* _What you are asked to do_: Please transcribe the entries below exactly and leave out every picture.

Dataset entries
◇ ◇ ◇ ◇ ◇

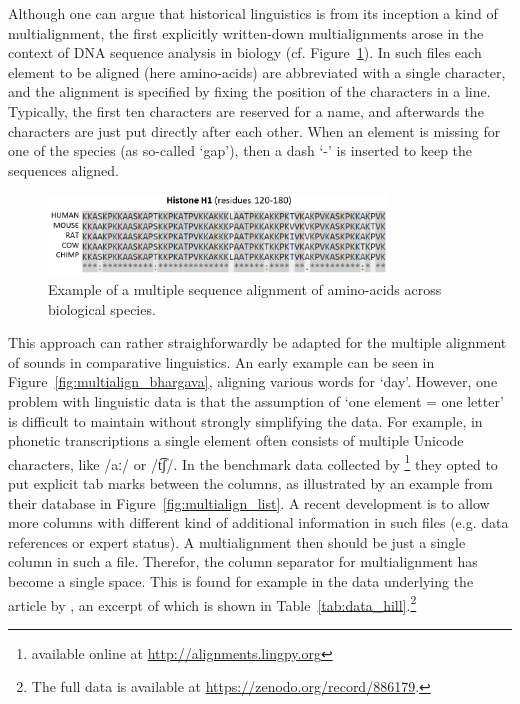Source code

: \documentclass[11pt]{article}
\begin{document}
Although one can argue that historical linguistics is from its inception a kind of multialignment, the first explicitly written-down multialignments arose in the context of DNA sequence analysis in biology (cf. Figure~\ref{fig:aminoacids}). In such files each element to be aligned (here amino-acids) are abbreviated with a single character, and the alignment is specified by fixing the position of the characters in a line. Typically, the first ten characters are reserved for a name, and afterwards the characters are just put directly after each other. When an element is missing for one of the species (as so-called `gap'), then a dash `-' is inserted to keep the sequences aligned.

\begin{figure}[htbp] 
	\centering
	\includegraphics[width=0.8\textwidth]{images/Histone_Alignment.png}
 	\caption{Example of a multiple sequence alignment of amino-acids across biological species.\protect\footnotemark}
	\label{fig:aminoacids}
\end{figure}

This approach can rather straighforwardly be adapted for the multiple alignment of sounds in comparative linguistics. An early example can be seen in Figure~\ref{fig:multialign_bhargava}, aligning various words for `day'. However, one problem with linguistic data is that the assumption of `one element = one letter' is difficult to maintain without strongly simplifying the data. For example, in phonetic transcriptions a single element often consists of multiple Unicode characters, like /aː/ or /t͡ʃ/. In the benchmark data collected by \textcite{list2014benchmark}\footnote{available online at \url{http://alignments.lingpy.org}} they opted to put explicit tab marks between the columns, as illustrated by an example from their database in Figure~\ref{fig:multialign_list}. A recent development is to allow more columns with different kind of additional information in such files (e.g. data references or expert status). A multialignment then should be just a single column in such a file. Therefor, the column separator for multialignment has become a single space. This is found for example in the data underlying the article by \textcite{hill2017}, an excerpt of which is shown in Table~\ref{tab:data_hill}.\footnote{The full data is available at \url{https://zenodo.org/record/886179}.}
\end{document}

◇ ◇ ◇ ◇ ◇

* _Answer box_:
Source code

: \documentclass[11pt]{article}
\begin{document}
Although one can argue that historical linguistics is from its inception a kind of multialignment, the first explicitly written-down multialignments arose in the context of DNA sequence analysis in biology (cf. Figure~\ref{fig:aminoacids}). In such files each element to be aligned (here amino-acids) are abbreviated with a single character, and the alignment is specified by fixing the position of the characters in a line. Typically, the first ten characters are reserved for a name, and afterwards the characters are just put directly after each other. When an element is missing for one of the species (as so-called `gap'), then a dash `-' is inserted to keep the sequences aligned.

\begin{figure}[htbp] 
	\centering
	\includegraphics[width=0.8\textwidth]{images/Histone_Alignment.png}
 	\caption{Example of a multiple sequence alignment of amino-acids across biological species.\protect\footnotemark}
	\label{fig:aminoacids}
\end{figure}

This approach can rather straighforwardly be adapted for the multiple alignment of sounds in comparative linguistics. An early example can be seen in Figure~\ref{fig:multialign_bhargava}, aligning various words for `day'. However, one problem with linguistic data is that the assumption of `one element = one letter' is difficult to maintain without strongly simplifying the data. For example, in phonetic transcriptions a single element often consists of multiple Unicode characters, like /aː/ or /t͡ʃ/. In the benchmark data collected by \textcite{list2014benchmark}\footnote{available online at \url{http://alignments.lingpy.org}} they opted to put explicit tab marks between the columns, as illustrated by an example from their database in Figure~\ref{fig:multialign_list}. A recent development is to allow more columns with different kind of additional information in such files (e.g. data references or expert status). A multialignment then should be just a single column in such a file. Therefor, the column separator for multialignment has become a single space. This is found for example in the data underlying the article by \textcite{hill2017}, an excerpt of which is shown in Table~\ref{tab:data_hill}.\footnote{The full data is available at \url{https://zenodo.org/record/886179}.}
\end{document}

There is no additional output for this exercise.